Background: Recent reports by our laboratory have indicated that lucid dreams may be linked to psychiatric conditions, including Attention Deficit Hyperactivity Disorder (ADHD) and other Reward Deficiency Syndrome-related diagnoses. In the latter case, it has been our observation that such lucid dreams can be unpleasant and frequently terrifying.
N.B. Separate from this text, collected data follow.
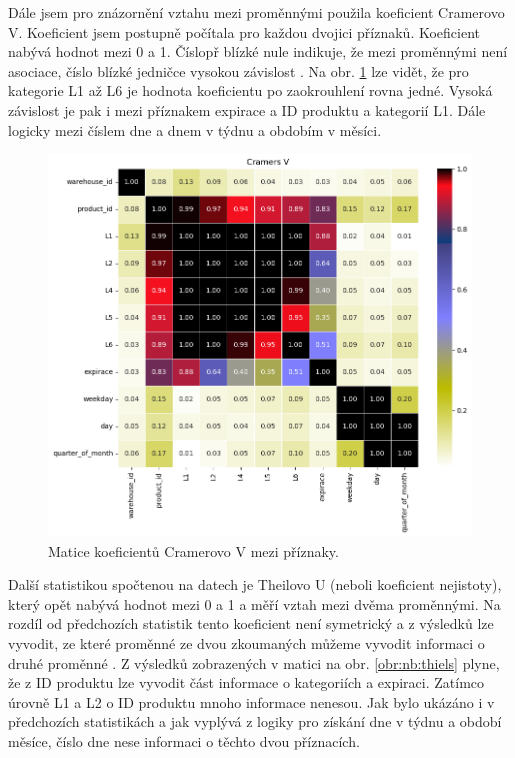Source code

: Dále jsem pro znázornění vztahu mezi proměnnými použila koeficient Cramerovo V. Koeficient jsem postupně počítala pro každou dvojici příznaků. Koeficient nabývá hodnot mezi 0 a 1. Číslopř blízké nule indikuje, že mezi proměnnými není asociace, číslo blízké jedničce vysokou závislost \cite{bib:statology}. Na obr. \ref*{obr:nb:cramers} lze vidět, že pro kategorie L1 až L6 je hodnota koeficientu  po zaokrouhlení rovna jedné. Vysoká závislost je pak i mezi příznakem expirace a ID produktu a kategorií L1. Dále logicky mezi číslem dne a dnem v týdnu a obdobím v měsíci.
\begin{figure}[hbtp!]
    \centering
    \includegraphics[width=.8\textwidth]{obrazky/zntb/cramers_u.png}
    \caption{Matice koeficientů Cramerovo V mezi příznaky.}
    \label{obr:nb:cramers}
\end{figure}

Další statistikou spočtenou na datech je Theilovo U (neboli koeficient nejistoty), který opět nabývá hodnot mezi 0 a 1 a měří vztah mezi dvěma proměnnými. Na rozdíl od předchozích statistik tento koeficient není symetrický a z výsledků lze vyvodit, ze které proměnné ze dvou zkoumaných můžeme vyvodit informaci o druhé proměnné \cite{bib:correl}. Z výsledků zobrazených v matici na obr. \ref*{obr:nb:thiels} plyne, že z ID produktu lze vyvodit část informace o kategoriích a expiraci. Zatímco úrovně L1 a L2 o ID produktu mnoho informace nenesou. Jak bylo ukázáno i v předchozích statistikách a jak vyplývá z logiky pro získání dne v týdnu a období měsíce, číslo dne nese informaci o těchto dvou příznacích.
Case presentations: We present four cases of a dramatic and persistent alleviation of terrifying, lucid dreams in patients diagnosed with ADHD/PTSD and/or opiate/opioid addiction. The amelioration of such dreams could well be permanent, since the patients had stopped taking the nutraceutical for between 10 to 12 months, without their recollection or recurrence. In the first case, the patient is a 47-year-old, married male who required continued Buprenorphine/ Naloxone (Suboxone) treatment. The second case involved a 32-year-old female with the sole diagnosis of ADHD. The third case involves a 38-year-old male who carried the diagnoses of Substance Use Dependence and ADHD. The fourth case involved a 50-year-old female with the diagnoses of Alcohol Abuse, ADHD and Posttraumatic Stress Disorder.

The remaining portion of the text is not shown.